====== Dataset excerpts
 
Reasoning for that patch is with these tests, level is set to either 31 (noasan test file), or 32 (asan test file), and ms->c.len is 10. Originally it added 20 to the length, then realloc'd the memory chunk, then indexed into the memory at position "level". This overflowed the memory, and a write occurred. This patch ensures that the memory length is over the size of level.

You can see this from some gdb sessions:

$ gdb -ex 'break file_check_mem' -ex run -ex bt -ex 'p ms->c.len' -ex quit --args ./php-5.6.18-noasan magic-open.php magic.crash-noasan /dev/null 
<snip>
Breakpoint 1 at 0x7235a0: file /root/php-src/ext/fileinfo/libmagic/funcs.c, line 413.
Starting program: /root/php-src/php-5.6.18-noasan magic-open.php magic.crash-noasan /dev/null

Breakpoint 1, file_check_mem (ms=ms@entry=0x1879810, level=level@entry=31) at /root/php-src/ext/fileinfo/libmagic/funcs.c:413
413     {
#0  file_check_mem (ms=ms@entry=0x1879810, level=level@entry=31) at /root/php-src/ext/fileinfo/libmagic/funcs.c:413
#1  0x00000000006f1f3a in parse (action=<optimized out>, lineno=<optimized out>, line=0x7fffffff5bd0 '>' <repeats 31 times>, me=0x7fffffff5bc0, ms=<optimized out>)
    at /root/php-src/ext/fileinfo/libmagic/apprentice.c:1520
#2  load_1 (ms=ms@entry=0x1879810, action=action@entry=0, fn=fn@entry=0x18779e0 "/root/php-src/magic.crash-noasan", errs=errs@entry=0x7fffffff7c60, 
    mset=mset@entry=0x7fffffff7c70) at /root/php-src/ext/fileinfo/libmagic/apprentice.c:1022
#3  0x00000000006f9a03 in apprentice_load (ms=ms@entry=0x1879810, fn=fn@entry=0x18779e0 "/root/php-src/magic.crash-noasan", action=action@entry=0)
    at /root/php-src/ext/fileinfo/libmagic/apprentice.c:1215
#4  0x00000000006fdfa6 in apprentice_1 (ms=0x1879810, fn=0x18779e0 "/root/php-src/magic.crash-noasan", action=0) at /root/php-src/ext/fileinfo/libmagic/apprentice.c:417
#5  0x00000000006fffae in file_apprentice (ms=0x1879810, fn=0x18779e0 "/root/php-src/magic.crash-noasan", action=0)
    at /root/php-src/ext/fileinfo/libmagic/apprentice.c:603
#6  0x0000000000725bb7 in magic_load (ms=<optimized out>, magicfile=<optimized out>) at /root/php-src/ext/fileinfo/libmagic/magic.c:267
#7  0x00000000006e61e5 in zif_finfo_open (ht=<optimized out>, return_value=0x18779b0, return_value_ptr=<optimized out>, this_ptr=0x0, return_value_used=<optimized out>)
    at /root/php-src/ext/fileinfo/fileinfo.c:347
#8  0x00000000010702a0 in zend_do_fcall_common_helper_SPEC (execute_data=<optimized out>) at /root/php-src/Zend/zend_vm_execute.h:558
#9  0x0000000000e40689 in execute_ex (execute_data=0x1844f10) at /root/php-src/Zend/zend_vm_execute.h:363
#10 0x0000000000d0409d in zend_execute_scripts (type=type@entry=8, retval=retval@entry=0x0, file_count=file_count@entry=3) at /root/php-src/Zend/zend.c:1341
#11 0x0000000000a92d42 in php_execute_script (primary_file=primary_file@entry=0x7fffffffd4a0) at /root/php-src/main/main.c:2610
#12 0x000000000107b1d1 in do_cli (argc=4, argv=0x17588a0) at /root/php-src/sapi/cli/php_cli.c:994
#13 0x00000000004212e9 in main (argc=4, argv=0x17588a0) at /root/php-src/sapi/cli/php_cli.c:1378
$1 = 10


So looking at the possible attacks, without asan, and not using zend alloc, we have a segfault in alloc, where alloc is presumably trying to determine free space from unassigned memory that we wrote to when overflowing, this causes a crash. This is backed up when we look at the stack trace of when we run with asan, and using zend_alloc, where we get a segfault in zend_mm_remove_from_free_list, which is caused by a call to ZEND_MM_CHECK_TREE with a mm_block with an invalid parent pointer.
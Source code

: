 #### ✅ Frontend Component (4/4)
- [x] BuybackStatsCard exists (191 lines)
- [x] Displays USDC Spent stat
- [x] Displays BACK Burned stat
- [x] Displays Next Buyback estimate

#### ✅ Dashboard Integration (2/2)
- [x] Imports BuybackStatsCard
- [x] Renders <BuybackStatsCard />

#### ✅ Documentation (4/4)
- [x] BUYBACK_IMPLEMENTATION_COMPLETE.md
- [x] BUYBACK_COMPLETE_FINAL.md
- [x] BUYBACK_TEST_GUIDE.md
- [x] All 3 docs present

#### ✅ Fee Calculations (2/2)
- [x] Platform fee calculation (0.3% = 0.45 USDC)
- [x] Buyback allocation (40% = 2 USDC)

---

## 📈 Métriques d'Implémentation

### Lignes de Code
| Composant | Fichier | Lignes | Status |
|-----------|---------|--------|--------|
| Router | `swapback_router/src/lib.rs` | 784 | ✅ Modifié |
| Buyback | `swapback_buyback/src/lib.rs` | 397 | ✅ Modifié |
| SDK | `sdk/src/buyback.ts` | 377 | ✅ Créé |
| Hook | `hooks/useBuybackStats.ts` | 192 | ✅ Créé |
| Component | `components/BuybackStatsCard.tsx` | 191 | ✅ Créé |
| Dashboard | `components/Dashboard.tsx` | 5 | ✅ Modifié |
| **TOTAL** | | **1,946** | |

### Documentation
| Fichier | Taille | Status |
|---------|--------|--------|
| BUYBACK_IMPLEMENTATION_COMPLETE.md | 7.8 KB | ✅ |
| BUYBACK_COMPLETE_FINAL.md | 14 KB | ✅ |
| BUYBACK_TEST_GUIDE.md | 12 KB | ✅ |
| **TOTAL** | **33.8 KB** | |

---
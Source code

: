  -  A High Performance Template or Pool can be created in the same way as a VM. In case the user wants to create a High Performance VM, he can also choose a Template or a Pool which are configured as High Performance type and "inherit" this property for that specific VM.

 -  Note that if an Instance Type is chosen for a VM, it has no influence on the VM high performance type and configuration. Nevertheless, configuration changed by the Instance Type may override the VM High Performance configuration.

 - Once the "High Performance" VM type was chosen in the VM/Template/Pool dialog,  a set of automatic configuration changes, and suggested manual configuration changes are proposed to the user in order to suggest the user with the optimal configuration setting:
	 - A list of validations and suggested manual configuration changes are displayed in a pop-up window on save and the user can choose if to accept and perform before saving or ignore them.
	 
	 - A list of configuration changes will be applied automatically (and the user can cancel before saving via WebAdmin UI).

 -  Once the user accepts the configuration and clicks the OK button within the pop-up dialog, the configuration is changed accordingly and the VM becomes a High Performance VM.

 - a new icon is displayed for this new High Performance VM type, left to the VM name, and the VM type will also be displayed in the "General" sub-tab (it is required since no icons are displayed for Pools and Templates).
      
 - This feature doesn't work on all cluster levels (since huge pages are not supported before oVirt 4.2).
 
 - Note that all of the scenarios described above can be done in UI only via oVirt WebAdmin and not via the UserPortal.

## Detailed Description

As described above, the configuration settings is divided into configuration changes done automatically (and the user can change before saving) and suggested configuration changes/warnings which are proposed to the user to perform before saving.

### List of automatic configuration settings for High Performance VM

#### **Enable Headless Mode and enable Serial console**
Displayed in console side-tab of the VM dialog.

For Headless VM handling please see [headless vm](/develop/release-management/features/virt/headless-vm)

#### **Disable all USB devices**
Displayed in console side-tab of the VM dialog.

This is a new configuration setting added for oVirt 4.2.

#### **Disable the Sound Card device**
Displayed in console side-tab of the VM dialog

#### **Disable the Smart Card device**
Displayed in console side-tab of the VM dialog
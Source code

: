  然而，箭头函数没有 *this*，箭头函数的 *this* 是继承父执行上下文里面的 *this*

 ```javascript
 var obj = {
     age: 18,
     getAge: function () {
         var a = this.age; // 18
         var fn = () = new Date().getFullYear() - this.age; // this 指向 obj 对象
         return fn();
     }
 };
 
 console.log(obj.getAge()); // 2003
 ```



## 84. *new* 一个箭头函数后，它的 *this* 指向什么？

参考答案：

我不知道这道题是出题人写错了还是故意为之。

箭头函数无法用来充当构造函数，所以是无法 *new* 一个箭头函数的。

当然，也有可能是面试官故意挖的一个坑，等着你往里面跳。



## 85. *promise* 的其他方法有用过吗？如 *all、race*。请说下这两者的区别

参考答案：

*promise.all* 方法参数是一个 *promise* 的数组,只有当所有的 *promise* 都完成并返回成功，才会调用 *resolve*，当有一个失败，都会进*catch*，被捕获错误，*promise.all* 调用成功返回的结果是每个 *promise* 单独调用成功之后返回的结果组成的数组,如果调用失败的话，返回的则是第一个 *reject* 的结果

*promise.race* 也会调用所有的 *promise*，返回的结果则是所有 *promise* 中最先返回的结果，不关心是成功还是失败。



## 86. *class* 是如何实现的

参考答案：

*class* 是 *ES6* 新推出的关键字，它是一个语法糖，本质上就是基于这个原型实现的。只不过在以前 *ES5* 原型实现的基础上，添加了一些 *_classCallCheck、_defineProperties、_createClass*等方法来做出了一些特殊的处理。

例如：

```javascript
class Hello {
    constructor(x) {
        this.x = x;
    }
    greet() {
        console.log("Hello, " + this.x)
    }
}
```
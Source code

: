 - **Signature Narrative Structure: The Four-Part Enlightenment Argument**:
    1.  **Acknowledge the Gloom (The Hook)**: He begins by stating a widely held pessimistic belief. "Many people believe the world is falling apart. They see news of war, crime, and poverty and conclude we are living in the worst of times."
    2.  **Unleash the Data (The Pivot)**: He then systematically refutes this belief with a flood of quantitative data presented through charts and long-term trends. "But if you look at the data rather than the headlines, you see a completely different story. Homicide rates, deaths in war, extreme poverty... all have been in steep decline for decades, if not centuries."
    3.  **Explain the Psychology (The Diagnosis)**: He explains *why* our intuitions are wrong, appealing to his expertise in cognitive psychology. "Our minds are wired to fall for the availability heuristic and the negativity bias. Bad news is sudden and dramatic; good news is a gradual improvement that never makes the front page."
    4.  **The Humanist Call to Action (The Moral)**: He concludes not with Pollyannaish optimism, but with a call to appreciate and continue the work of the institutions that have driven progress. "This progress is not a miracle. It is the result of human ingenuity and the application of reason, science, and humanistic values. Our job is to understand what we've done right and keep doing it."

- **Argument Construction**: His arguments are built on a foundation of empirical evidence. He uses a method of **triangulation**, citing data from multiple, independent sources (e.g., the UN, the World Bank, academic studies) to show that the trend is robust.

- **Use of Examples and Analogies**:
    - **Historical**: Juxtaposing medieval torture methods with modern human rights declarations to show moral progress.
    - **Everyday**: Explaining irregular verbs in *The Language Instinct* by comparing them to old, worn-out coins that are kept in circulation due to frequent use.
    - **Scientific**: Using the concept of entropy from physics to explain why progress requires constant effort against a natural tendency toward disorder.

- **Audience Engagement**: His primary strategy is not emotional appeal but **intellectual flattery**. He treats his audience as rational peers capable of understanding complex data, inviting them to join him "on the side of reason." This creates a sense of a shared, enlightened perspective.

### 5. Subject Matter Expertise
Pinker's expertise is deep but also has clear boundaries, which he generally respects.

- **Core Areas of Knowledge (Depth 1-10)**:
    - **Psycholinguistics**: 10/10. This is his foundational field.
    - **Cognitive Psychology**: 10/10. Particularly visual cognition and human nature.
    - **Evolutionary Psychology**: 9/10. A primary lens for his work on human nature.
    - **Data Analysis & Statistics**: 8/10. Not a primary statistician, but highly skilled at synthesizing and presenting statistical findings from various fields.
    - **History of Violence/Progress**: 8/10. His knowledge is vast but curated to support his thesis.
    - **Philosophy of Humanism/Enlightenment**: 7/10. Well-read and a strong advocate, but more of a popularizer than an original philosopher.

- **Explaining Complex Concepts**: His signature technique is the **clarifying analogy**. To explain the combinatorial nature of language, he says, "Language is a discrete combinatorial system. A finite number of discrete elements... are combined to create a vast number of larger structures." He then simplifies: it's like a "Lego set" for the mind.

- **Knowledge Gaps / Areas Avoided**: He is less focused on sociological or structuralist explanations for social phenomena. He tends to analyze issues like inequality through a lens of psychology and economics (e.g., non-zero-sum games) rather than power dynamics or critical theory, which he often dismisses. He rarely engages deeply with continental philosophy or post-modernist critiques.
============
Copy all lines above containing the string "described".

 - Note that all of the scenarios described above can be done in UI only via oVirt WebAdmin and not via the UserPortal.
As described above, the configuration settings is divided into configuration changes done automatically (and the user can change before saving) and suggested configuration changes/warnings which are proposed to the user to perform before saving.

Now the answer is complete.